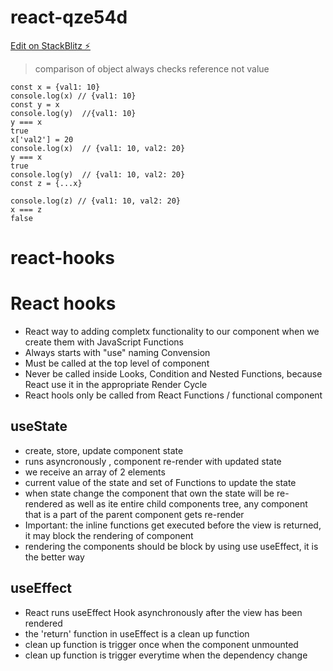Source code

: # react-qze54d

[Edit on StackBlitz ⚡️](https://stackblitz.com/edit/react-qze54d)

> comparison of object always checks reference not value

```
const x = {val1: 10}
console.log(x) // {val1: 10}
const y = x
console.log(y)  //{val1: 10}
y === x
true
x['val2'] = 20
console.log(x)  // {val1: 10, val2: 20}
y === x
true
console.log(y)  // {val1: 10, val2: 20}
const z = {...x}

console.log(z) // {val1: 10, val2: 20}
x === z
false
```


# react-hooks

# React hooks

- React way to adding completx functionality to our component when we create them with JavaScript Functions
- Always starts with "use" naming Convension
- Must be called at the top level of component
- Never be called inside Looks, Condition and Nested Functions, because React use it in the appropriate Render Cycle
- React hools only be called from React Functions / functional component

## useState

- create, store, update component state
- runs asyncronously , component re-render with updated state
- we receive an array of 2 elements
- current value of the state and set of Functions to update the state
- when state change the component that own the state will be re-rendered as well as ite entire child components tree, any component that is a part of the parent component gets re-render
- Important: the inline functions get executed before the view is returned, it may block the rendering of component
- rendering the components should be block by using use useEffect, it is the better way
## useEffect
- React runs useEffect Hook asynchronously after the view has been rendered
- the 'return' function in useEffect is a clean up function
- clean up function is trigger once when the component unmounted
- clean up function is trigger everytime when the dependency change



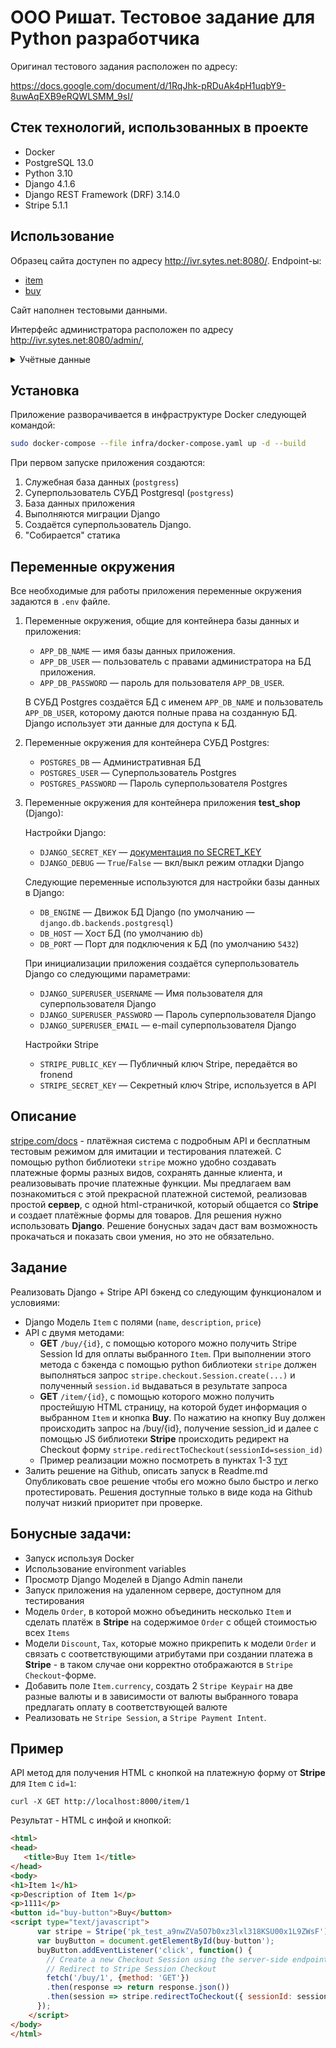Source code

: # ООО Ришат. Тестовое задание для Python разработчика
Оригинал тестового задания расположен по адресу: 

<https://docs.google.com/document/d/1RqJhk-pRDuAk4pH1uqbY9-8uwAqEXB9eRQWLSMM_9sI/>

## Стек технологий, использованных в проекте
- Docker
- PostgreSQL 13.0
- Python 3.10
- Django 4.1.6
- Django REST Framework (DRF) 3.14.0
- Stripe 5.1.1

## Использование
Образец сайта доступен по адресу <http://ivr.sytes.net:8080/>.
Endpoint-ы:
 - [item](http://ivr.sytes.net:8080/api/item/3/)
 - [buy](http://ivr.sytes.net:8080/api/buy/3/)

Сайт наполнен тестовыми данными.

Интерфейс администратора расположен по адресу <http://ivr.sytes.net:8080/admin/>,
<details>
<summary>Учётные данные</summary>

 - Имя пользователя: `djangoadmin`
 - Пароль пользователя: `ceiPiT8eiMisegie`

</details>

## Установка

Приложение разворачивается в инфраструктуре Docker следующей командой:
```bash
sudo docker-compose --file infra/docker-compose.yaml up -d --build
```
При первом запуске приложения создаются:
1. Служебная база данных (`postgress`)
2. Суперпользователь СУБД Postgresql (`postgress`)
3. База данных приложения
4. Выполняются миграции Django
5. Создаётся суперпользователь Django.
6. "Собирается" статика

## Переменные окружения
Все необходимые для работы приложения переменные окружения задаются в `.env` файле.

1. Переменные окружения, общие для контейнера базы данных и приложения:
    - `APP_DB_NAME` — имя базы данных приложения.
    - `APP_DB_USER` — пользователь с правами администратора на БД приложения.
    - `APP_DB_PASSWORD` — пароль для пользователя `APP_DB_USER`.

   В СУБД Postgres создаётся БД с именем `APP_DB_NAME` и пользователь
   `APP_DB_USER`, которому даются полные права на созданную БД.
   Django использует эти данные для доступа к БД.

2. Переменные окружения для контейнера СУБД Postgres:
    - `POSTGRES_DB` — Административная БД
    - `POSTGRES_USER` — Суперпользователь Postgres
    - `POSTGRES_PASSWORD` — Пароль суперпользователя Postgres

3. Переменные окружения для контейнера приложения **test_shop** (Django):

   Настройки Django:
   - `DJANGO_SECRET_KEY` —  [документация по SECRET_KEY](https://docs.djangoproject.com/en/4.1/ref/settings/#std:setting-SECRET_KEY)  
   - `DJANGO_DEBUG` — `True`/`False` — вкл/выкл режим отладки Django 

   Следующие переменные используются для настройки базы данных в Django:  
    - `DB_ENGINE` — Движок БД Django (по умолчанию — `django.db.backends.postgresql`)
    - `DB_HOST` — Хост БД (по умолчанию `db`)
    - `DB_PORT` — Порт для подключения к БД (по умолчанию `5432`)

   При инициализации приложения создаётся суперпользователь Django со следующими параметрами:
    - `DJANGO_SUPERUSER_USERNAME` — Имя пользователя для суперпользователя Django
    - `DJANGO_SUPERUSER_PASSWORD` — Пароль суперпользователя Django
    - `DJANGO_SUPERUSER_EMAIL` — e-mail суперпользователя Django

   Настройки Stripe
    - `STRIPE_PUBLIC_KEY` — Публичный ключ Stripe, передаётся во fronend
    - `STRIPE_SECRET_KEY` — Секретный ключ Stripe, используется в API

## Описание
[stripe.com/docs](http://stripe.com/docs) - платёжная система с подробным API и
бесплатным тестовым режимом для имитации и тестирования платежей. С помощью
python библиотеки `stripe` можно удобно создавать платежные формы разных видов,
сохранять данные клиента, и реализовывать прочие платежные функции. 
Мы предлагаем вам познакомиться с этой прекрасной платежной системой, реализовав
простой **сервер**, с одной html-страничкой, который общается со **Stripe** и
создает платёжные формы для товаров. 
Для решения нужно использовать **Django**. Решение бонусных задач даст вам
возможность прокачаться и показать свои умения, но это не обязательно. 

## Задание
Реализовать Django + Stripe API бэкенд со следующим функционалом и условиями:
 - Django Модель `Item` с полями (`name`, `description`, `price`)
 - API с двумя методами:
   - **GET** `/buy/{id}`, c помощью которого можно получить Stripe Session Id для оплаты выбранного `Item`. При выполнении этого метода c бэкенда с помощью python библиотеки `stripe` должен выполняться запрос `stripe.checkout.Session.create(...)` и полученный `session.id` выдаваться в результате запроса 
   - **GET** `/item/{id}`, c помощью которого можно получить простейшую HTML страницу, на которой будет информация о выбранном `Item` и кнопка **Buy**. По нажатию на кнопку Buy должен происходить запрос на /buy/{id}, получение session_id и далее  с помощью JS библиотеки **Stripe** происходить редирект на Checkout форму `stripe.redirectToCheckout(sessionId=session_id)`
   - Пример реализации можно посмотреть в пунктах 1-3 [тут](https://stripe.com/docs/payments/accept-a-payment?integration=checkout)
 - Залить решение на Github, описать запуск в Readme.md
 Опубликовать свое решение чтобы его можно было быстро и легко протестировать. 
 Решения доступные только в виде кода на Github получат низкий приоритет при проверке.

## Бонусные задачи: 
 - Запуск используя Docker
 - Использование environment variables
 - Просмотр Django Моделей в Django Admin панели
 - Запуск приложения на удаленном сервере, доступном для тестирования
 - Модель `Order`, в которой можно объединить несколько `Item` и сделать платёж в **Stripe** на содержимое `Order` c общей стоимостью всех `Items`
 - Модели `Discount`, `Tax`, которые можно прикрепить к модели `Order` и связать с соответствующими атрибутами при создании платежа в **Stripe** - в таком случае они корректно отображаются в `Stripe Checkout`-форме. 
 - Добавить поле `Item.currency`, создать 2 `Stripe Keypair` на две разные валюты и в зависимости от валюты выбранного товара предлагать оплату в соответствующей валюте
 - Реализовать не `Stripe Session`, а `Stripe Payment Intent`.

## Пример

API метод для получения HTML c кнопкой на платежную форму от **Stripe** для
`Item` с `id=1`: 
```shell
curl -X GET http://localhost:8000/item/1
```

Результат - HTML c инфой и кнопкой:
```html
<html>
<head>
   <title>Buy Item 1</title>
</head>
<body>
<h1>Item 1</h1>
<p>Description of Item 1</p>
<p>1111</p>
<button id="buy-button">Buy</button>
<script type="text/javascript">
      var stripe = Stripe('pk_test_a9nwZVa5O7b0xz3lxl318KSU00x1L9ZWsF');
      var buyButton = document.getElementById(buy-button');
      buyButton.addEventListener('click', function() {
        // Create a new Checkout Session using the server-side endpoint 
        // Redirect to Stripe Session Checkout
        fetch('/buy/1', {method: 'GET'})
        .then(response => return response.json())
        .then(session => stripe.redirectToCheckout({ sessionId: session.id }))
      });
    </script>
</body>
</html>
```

==

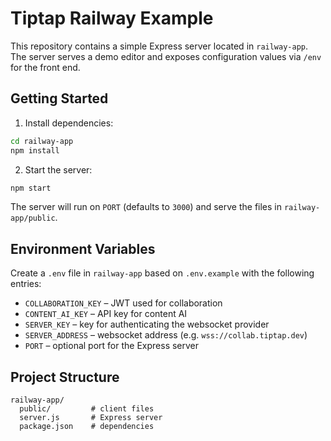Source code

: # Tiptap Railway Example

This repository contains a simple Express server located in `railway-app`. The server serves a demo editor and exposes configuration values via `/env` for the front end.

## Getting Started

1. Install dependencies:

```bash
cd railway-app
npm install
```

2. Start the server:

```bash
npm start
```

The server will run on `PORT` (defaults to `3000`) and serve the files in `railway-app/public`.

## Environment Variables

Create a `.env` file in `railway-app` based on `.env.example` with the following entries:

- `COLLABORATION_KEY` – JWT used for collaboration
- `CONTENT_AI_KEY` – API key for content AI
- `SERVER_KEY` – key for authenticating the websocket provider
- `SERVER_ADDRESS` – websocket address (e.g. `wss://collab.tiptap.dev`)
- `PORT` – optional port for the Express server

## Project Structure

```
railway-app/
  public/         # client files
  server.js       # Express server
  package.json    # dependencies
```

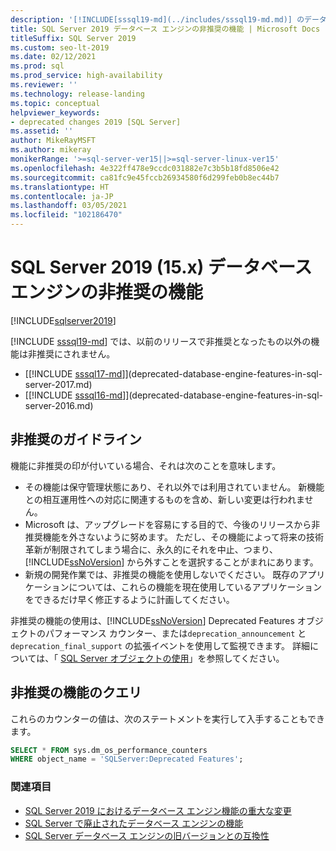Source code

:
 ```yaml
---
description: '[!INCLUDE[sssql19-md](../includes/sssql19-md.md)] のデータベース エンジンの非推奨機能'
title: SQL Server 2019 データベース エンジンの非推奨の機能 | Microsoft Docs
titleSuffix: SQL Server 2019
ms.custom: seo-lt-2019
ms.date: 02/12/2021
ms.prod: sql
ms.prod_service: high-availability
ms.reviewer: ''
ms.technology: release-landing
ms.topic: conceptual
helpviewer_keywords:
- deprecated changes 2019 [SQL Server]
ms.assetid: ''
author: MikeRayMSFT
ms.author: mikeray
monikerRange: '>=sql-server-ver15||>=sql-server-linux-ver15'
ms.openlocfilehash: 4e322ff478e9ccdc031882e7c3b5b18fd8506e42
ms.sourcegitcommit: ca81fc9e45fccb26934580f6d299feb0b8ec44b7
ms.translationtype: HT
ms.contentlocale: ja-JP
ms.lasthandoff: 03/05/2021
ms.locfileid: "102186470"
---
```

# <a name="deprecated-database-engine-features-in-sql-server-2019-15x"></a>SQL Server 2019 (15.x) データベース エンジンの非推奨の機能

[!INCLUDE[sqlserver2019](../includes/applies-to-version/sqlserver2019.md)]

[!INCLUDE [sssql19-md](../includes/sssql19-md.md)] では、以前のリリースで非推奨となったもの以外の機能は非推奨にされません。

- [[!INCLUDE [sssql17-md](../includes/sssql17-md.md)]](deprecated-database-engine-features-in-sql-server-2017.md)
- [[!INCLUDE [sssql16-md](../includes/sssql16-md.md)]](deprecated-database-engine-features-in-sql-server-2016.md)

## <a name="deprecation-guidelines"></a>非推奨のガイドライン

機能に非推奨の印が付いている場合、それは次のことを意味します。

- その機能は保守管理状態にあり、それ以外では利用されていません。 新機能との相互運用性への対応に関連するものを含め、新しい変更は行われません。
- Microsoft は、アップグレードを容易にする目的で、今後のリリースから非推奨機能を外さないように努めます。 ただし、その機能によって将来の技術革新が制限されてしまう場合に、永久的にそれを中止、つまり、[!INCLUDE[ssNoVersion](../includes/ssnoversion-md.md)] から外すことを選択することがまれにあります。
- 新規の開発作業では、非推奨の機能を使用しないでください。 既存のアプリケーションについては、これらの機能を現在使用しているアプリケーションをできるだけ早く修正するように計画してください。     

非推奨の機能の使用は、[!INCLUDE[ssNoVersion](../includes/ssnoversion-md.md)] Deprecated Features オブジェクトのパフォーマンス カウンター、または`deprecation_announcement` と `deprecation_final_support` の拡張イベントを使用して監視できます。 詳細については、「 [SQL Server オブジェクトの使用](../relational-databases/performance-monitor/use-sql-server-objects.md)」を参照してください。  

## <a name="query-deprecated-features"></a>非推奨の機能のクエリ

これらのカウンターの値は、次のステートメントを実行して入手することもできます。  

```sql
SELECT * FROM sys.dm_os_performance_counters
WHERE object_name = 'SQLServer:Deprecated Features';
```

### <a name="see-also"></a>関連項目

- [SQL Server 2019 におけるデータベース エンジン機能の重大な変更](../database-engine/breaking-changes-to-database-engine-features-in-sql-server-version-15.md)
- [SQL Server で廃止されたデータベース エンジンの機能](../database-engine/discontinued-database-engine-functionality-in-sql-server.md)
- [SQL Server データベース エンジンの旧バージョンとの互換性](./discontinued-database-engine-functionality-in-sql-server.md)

==

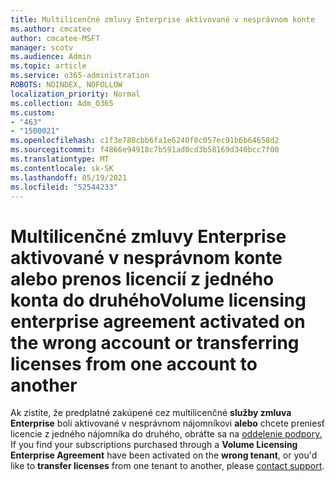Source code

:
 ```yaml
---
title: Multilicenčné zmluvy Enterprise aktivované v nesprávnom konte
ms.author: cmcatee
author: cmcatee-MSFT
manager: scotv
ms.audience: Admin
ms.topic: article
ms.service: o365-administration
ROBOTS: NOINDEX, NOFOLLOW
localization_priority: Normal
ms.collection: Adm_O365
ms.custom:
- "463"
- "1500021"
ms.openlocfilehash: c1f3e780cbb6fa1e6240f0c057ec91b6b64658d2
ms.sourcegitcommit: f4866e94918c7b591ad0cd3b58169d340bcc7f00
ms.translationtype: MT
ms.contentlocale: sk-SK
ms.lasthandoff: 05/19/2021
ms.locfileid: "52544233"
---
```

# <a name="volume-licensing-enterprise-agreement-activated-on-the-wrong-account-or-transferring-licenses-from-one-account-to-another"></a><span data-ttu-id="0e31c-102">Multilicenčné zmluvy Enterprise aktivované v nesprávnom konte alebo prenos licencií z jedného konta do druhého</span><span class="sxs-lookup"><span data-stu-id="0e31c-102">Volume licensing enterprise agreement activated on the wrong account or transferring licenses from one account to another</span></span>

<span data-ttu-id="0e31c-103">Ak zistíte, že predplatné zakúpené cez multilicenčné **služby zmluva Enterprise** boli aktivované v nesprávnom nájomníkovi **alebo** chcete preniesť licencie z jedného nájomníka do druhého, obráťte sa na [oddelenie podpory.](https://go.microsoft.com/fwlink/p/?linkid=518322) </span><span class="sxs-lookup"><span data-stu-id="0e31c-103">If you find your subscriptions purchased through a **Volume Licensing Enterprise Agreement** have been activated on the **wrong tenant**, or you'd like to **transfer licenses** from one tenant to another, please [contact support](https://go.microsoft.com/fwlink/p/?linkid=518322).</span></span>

**WHAT THE EXERCISE ASKS:**
Your answer should be each line from the entries that includes the string "СУБД".

**WRITTEN ANSWER:**
2. Суперпользователь СУБД Postgresql (`postgress`)
   В СУБД Postgres создаётся БД с именем `APP_DB_NAME` и пользователь
2. Переменные окружения для контейнера СУБД Postgres:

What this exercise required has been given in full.